そういえば美術検定の3級合格しました!!!!!

合格点ぎりぎりだったので2級の勉強はいますぐにでも始めないといけないくらいですが、やっぱり受かると嬉しい。

知識を詰め込んだくらいぎゅうぎゅうにして挑んだので今となってはほとんど身になっていないというのが正直なところなので試験問題の復習から始めたいと思います。

そんな嬉しい日も月岡芳年
今回は『風俗三十二相』第二十七「暗さう 明治年間 妻君の風俗」です。

多分寝ていた途中だったのに目が覚めて何かすることがあったので火を付けているのですね。
髪も乱れていますが、寝ている時も髷を解かないのは絶対肩凝るなあとしか思えない、、。
あと枕ね。箱みたいなものの上にお手玉の横長のような枕を敷いているのかな。昔の人って本当に肩凝りすごかっただろうなあと感じてならないです。着物の重さとか髪の重さとか、。

女性はスモーカーなのか煙管煙草盆が枕元に用意されています。
私は二十歳を超えていますが、タバコを一度も吸ったことはないので中身がどんな仕組みだとかどう使うかはわからないので言及しないでおきます。
もっとわからなくなりそう、、。

タバコは南アフリカから16世紀末に輸入されました。
江戸時代幕末では世相的に嗜好品には厳しかったので禁令が出されていましたが、全国的に喫煙者はおったそうです。

明治時代は絵のような煙管で吸うタバコももちろん、紙で巻く紙巻き煙草がハイカラでおしゃれの象徴として人気だったようです。

煙管とともに必要だったものが煙草盆というもの。
なんだそれ。

喫煙に必要な火入れ、灰落し、たばこ入れ、きせるなどをひとつにまとめたたばこ盆は、刻みたばこの喫煙に便利なようにと改良され、機能的に優れたものとなっていきました。盆形以外に箱形のものも作られるなど、さまざまな意匠が考えられ、なかには、装飾的な調度品として、蒔絵(まきえ)が施された美しいものも見られます。

これはこだわりたくなりますね。
飾りも仕組みもおしゃれだし、自分の好きなものに出会えればその側に痛くなること間違いない。

絵の煙草盆は木製ですが、写真の箱は蒔絵が施されている上に引き出しの部分に草が生えているような描写がなされています。

屏風絵のような描かれ方をしていますね。こういう細かいところにこだわったものこそおしゃれな感じしますね。

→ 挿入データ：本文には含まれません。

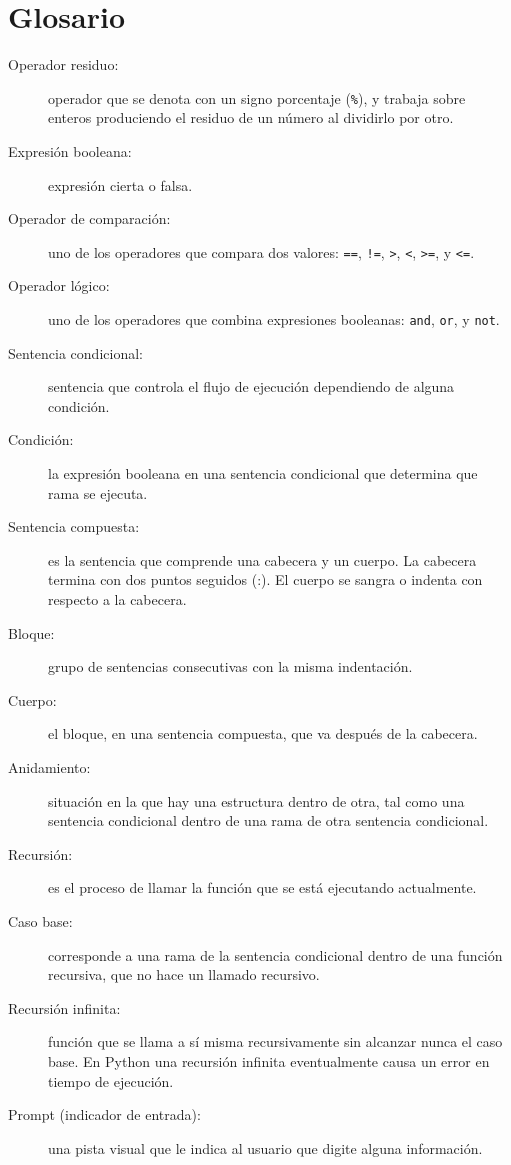 \section{Glosario}
\begin{description}
\item [{Operador residuo:}] operador que se denota con un signo porcentaje
(\texttt{\%}), y trabaja sobre enteros produciendo el residuo de un
número al dividirlo por otro.
\item [{Expresión booleana:}] expresión cierta o falsa.
\item [{Operador de comparación:}] uno de los operadores que compara
dos valores: \texttt{==}, \texttt{!=}, \texttt{\textgreater{}}, \texttt{\textless{}},
\texttt{\textgreater{}=}, y \texttt{\textless{}=}.
\item [{Operador lógico:}] uno de los operadores que combina expresiones
booleanas: \texttt{and}, \texttt{or}, y \texttt{not}.
\item [{Sentencia condicional:}] sentencia que controla el flujo de ejecución
dependiendo de alguna condición.
\item [{Condición:}] la expresión booleana en una sentencia condicional
que determina que rama se ejecuta.
\item [{Sentencia compuesta:}] es la sentencia que comprende una cabecera
y un cuerpo. La cabecera termina con dos puntos seguidos (:). El cuerpo
se sangra o indenta con respecto a la cabecera.
\item [{Bloque:}] grupo de sentencias consecutivas con la misma indentación.
\item [{Cuerpo:}] el bloque, en una sentencia compuesta, que va después
de la cabecera.
\item [{Anidamiento:}] situación en la que hay una estructura dentro de
otra, tal como una sentencia condicional dentro de una rama de otra
sentencia condicional.
\item [{Recursión:}] es el proceso de llamar la función que se está ejecutando
actualmente.
\item [{Caso base:}] corresponde a una rama de la sentencia condicional
dentro de una función recursiva, que no hace un llamado recursivo.
\item [{Recursión infinita:}] función que se llama a sí misma recursivamente
sin alcanzar nunca el caso base. En Python una recursión infinita
eventualmente causa un error en tiempo de ejecución.
\item [{Prompt (indicador de entrada):}] una pista visual que le indica
al usuario que digite alguna información.

  
  
   
   
\end{description}

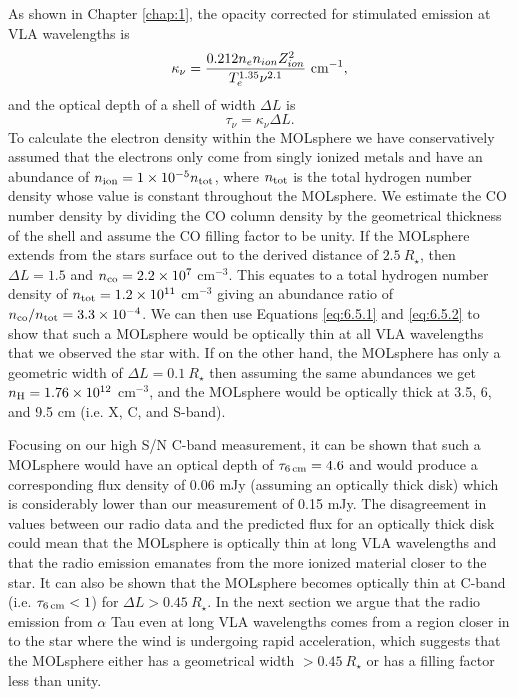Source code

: As shown in Chapter \ref{chap:1}, the opacity corrected for stimulated emission at VLA wavelengths is
\begin{equation}
\kappa _{\nu} =\frac{0.212n_{e}n_{ion}Z_{ion}^2}{T_{e}^{1.35}\nu ^{2.1}} \ \rm{cm}^{-1},
\label{eq:6.5.1}
\end{equation}
and the optical depth of a shell of width $\Delta L$ is
\begin{equation}
\tau _{\nu} =\kappa _{\nu}\Delta L.
\label{eq:6.5.2}
\end{equation}
To calculate the electron density within the MOLsphere we have conservatively assumed that the electrons only come from singly ionized metals and have an abundance of $n_{\rm{ion}}=1\times 10^{-5} n_{\rm{tot}}$, where $n_{\rm{tot}}$ is the total hydrogen number density whose value is constant throughout the MOLsphere. We estimate the CO number density by dividing the CO column density by the geometrical thickness of the shell and assume the CO filling factor to be unity. If the MOLsphere extends from the stars surface out to the derived distance of $2.5 \ R_{\star}$, then $\Delta L = 1.5$ and $n_{\rm{co}} = 2.2 \times 10^{7} $ cm$^{-3}$. This equates to a total hydrogen number density of $n_{\rm{tot}}=1.2 \times 10^{11}$ cm$^{-3}$ \citep{ohnaka_2013} giving an abundance ratio of $n_{\rm{co}}/n_{\rm{tot}} = 3.3\times 10^{-4}$. We can then use Equations \ref{eq:6.5.1} and \ref{eq:6.5.2} to show that such a MOLsphere would be optically thin at all VLA wavelengths that we observed the star with. If on the other hand, the MOLsphere has only a geometric width of $\Delta L = 0.1 \ R_{\star}$ then assuming the same abundances we get $n_{\rm{H}}=1.76\times 10^{12}$ cm$^{-3}$, and the MOLsphere would be optically thick at 3.5, 6, and 9.5 cm (i.e. X, C, and S-band). 

Focusing on our high S/N C-band measurement, it can be shown that such a MOLsphere would have an optical depth of $\tau _{\rm{6\,cm}} = 4.6$ and would produce a corresponding flux density of  0.06 mJy (assuming an optically thick disk) which is considerably lower than our measurement of 0.15 mJy. The disagreement in values between our radio data and the predicted flux for an optically thick disk could mean that the MOLsphere is optically thin at long VLA wavelengths and that the radio emission emanates from the more ionized material closer to the star. It can also be shown that the MOLsphere becomes optically thin at C-band (i.e. $\tau _{\rm{6\,cm}} < 1$) for $\Delta L > 0.45 \ R_{\star}$. In the next section we argue that the radio emission from $\alpha$ Tau even at long VLA wavelengths comes from a region closer in to the star where the wind is undergoing rapid acceleration, which suggests that the MOLsphere either has a geometrical width  $> 0.45 \ R _{\star}$ or has a filling factor less than unity.

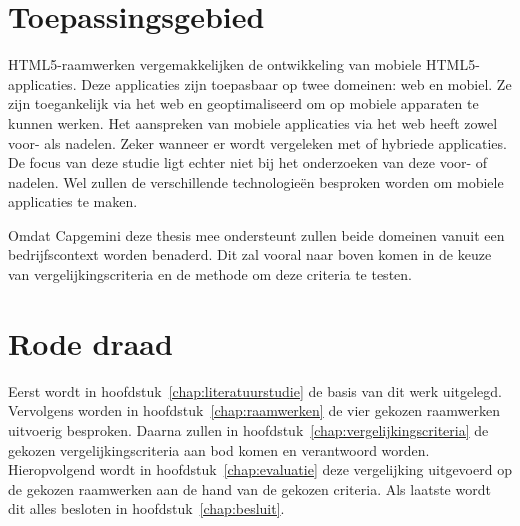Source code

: \section{Toepassingsgebied} %
HTML5-raamwerken vergemakkelijken de ontwikkeling van mobiele HTML5-applicaties.
Deze applicaties zijn toepasbaar op twee domeinen: web en mobiel.
Ze zijn toegankelijk via het web en geoptimaliseerd om op mobiele apparaten te kunnen werken.
Het aanspreken van mobiele applicaties via het web heeft zowel voor- als nadelen.
Zeker wanneer er wordt vergeleken met  of hybriede applicaties.
De focus van deze studie ligt echter niet bij het onderzoeken van deze voor- of nadelen.
Wel zullen de verschillende technologieën besproken worden om mobiele applicaties te maken.

Omdat Capgemini deze thesis mee ondersteunt zullen beide domeinen vanuit een bedrijfscontext worden benaderd.
Dit zal vooral naar boven komen in de keuze van vergelijkingscriteria en de methode om deze criteria te testen.


\section{Rode draad} %
Eerst wordt in hoofdstuk~\ref{chap:literatuurstudie} de basis van dit werk uitgelegd.
Vervolgens worden in hoofdstuk~\ref{chap:raamwerken} de vier gekozen raamwerken uitvoerig besproken.
Daarna zullen in hoofdstuk~\ref{chap:vergelijkingscriteria} de gekozen vergelijkingscriteria aan bod komen en verantwoord worden.
Hieropvolgend wordt in hoofdstuk~\ref{chap:evaluatie} deze vergelijking uitgevoerd op de gekozen raamwerken aan de hand van de gekozen criteria.
Als laatste wordt dit alles besloten in hoofdstuk~\ref{chap:besluit}.

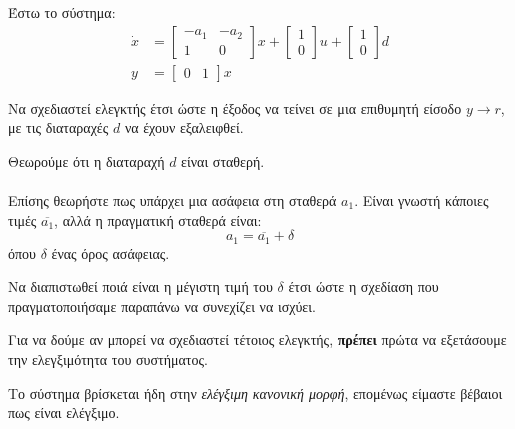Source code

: \documentclass[11pt,a4paper,notitlepage,fleqn]{article}
\begin{document}
\begin{exercise}
	Έστω το σύστημα:
	\begin{align*}
		\dot x &= \left[\begin{matrix}
		-a_1 & -a_2 \\ 1 & 0
		\end{matrix}\right]x + \left[\begin{matrix}
		1 \\ 0
		\end{matrix}\right]u + \left[\begin{matrix}
		1 \\ 0
		\end{matrix}\right]d \\
		y &= \left[\begin{matrix}
		0 & 1
		\end{matrix}\right]x
	\end{align*}
	
	Να σχεδιαστεί ελεγκτής έτσι ώστε η έξοδος να τείνει σε μια επιθυμητή είσοδο \( y \to r \), με τις διαταραχές \( d \) να έχουν εξαλειφθεί.
	
	Θεωρούμε ότι η διαταραχή \( d \) είναι σταθερή.
	
	\paragraph{}
	Επίσης θεωρήστε πως υπάρχει μια ασάφεια στη σταθερά \( a_1 \).
	Είναι γνωστή κάποιες τιμές \( \overline{a_1} \), αλλά η πραγματική σταθερά είναι:
	\[
	a_1 = \overline{a_1} + \delta
	\]
	όπου \( \delta \) ένας όρος ασάφειας.
	
	Να διαπιστωθεί ποιά είναι η μέγιστη τιμή του \( δ \) έτσι ώστε η σχεδίαση που πραγματοποιήσαμε παραπάνω να συνεχίζει να ισχύει.
	
	\tcblower
	Για να δούμε αν μπορεί να σχεδιαστεί τέτοιος ελεγκτής, \textbf{πρέπει} πρώτα να εξετάσουμε
	την ελεγξιμότητα του συστήματος.
	
	Το σύστημα βρίσκεται ήδη στην \textit{ελέγξιμη κανονική μορφή}, επομένως
	είμαστε βέβαιοι πως είναι ελέγξιμο.
	

\end{exercise}
\end{document}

それを枕元に置いて頻繁に使用しているのをこの女性からイメージするとすごく艶っぽい印象になりますね。なんか、椎名林檎みたい。

この女性は肩がはだけてしまっています。
寝ている間の寝相があまり良くなくて乱れてしまったのですね。


この絵で一番特徴的なのは女性が横顔から描かれている点です。
『風俗三十二相』の中では唯一の横顔であるそうです。

正面から描かないことで「絵」として女性を描いていない、日常の中のワンシーンとして切り取った感じが漂います。
本には「すぐ隣に横になってこの女性を眺めているかのようです。」と締めている。なんて粋な締め方なのでしょうね。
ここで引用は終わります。